/kaggle_leash_belka

11th place solution of NeurIPS 2024 - Predict New Medicines with BELKA competition on Kaggle: https://www.kaggle.com/competitions/leash-BELKA

Primary LanguageJupyter NotebookMIT LicenseMIT

11th place solution (gold medal) of NeurIPS 2024 - Predict New Medicines with BELKA competition on Kaggle

Solution writeup: https://www.kaggle.com/competitions/leash-BELKA/discussion/518993

This repo use Pytorch Lightning and Hydra for flexible configuration system. One could add more tasks, models, datasets, input representations while keeping all in this single flexible codebase.

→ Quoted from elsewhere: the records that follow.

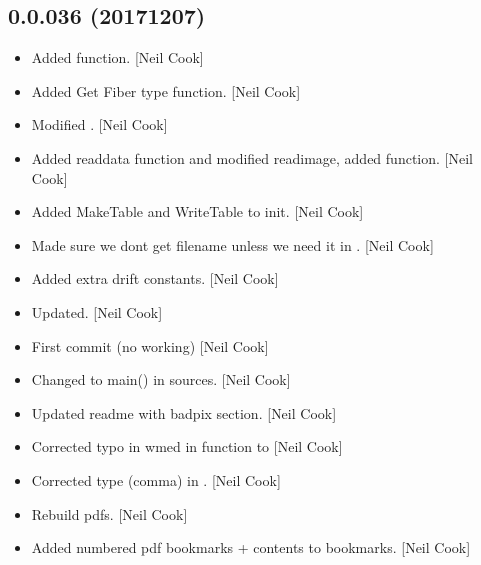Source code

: \documentclass[a4paper,10pt,english]{report}
\begin{document}
\subsection{0.0.036 (2017\sphinxhyphen{}12\sphinxhyphen{}07)}
\label{\detokenize{misc/changelog:id535}}\begin{itemize}
\item {} 
Added  function. {[}Neil Cook{]}

\item {} 
Added Get Fiber type function. {[}Neil Cook{]}

\item {} 
Modified . {[}Neil Cook{]}

\item {} 
Added readdata function and modified readimage, added 
function. {[}Neil Cook{]}

\item {} 
Added MakeTable and WriteTable to init. {[}Neil Cook{]}

\item {} 
Made sure we dont get filename unless we need it in
. {[}Neil Cook{]}

\item {} 
Added extra drift constants. {[}Neil Cook{]}

\item {} 
Updated. {[}Neil Cook{]}

\item {} 
First commit (no working) {[}Neil Cook{]}

\item {} 
Changed  to main() in sources. {[}Neil Cook{]}

\item {} 
Updated readme with badpix section. {[}Neil Cook{]}

\item {} 
Corrected typo in wmed \sphinxhyphen{} in  function
 to  {[}Neil Cook{]}

\item {} 
Corrected type (comma) in . {[}Neil Cook{]}

\item {} 
Rebuild pdfs. {[}Neil Cook{]}

\item {} 
Added numbered pdf bookmarks + contents to bookmarks. {[}Neil Cook{]}


\end{itemize}
\end{document}
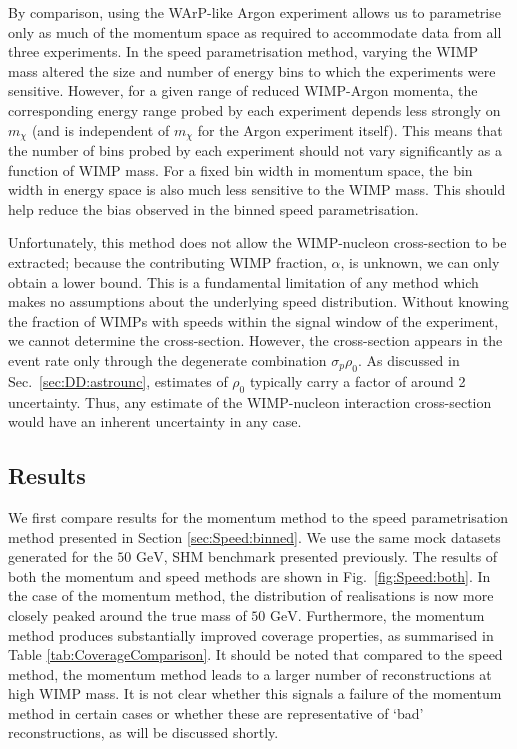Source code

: 

By comparison, using the WArP-like Argon experiment allows us to parametrise only as much of the momentum space as required to accommodate data from all three experiments. In the speed parametrisation method, varying the WIMP mass altered the size and number of energy bins to which the experiments were sensitive. However, for a given range of reduced WIMP-Argon momenta, the corresponding energy range probed by each experiment depends less strongly on $m_\chi$ (and is independent of $m_\chi$ for the Argon experiment itself). This means that the number of bins probed by each experiment should not vary significantly as a function of WIMP mass. For a fixed bin width in momentum space, the bin width in energy space is also much less sensitive to the WIMP mass. This should help reduce the bias observed in the binned speed parametrisation.

Unfortunately, this method does not allow the WIMP-nucleon cross-section to be extracted; because the contributing WIMP fraction, \(\alpha\), is unknown, we can only obtain a lower bound. This is a fundamental limitation of any method which makes no assumptions about the underlying speed distribution. Without knowing the fraction of WIMPs with speeds within the signal window of the experiment, we cannot determine the cross-section. However, the cross-section appears in the event rate only through the degenerate combination \(\sigma_p \rho_0\). As discussed in Sec.~\ref{sec:DD:astrounc}, estimates of $\rho_0$ typically carry a factor of around 2 uncertainty. Thus, any estimate of the WIMP-nucleon interaction cross-section would have an inherent uncertainty in any case.

\subsection{Results}

We first compare results for the momentum method to the speed parametrisation method presented in Section \ref{sec:Speed:binned}. We use the same mock datasets generated for the \(50 \textrm{ GeV}\), SHM benchmark presented previously. The results of both the momentum and speed methods are shown in Fig.\ \ref{fig:Speed:both}. In the case of the momentum method, the distribution of realisations is now more closely peaked around the true mass of \(50 \textrm{ GeV}\). Furthermore, the momentum method produces substantially improved coverage properties, as summarised in Table \ref{tab:CoverageComparison}. It should be noted that compared to the speed method, the momentum method leads to a larger number of reconstructions at high WIMP mass. It is not clear whether this signals a failure of the momentum method in certain cases or whether these are representative of `bad' reconstructions, as will be discussed shortly.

If you have any requests/questions, feel free to raise those with me in Github Issues.

Installation

Recommended to use this Dockerfile

Some small tricks

  • Use container object without reference count for each element (see this) in dataset/dataloader to reduce memory usage. For example, if dataset contain a large list of SMILES strings, it's better to stored it in a Polars dataframe, or a Huggingface's dataset. I found the later Huggingface's dataset show better performance while allow to be on-disk loading, so it's probably the best choice. All you need is about 8GB or disk space and 20 GB of RAM is enough to train a big model on all 100M data
  • Use numpy memmap to stored pre-generated features on disk as well
  • Make Torch's Dataset's __get_item__() accept a list of indices as input, e.g in src/data/datasets/pretrain_tokenize_mtr_mlm.py. This allow to use on-the-fly tokenization, which is needed for SMILES Enumeration (Chem.MolToSmiles(doRandom=True)). Combine with the above tricks, dataloading work blazy fast with flexible modifications (e.g, you need not to tokenize all data before training)

Utilities

For this large amount of data, one need to transform dataset to another optimized format for faster dataloader/memory saving, create tokenizers, extract useful features, etc.

The notebooks directory contains some useful notebooks which is not fully ready, but easy to modify suit for need, e.g just change some paths which are specific to your local environment.

Training

Just change the configuration files and start training with multiple Task/Model/Dataset. I will update more example training commands to different Tasks, Models and Datasets later. Many training commands are tracked in docs/exp_tracking.xlsx and readily to be tried as well.

Starting by

cd src/

Reproduce Roberta + Join MLM+MTR training

Prerequisite

Refer to Utilities for more details

  • Saved SMILES char Tokenizer, also included in assets/tokenizer_v2/smiles_char
  • Train/Test Dataset in Huggingface's dataset format
  • Cross validation metadata: skf20 means StratifiedKFold(n_splits=20)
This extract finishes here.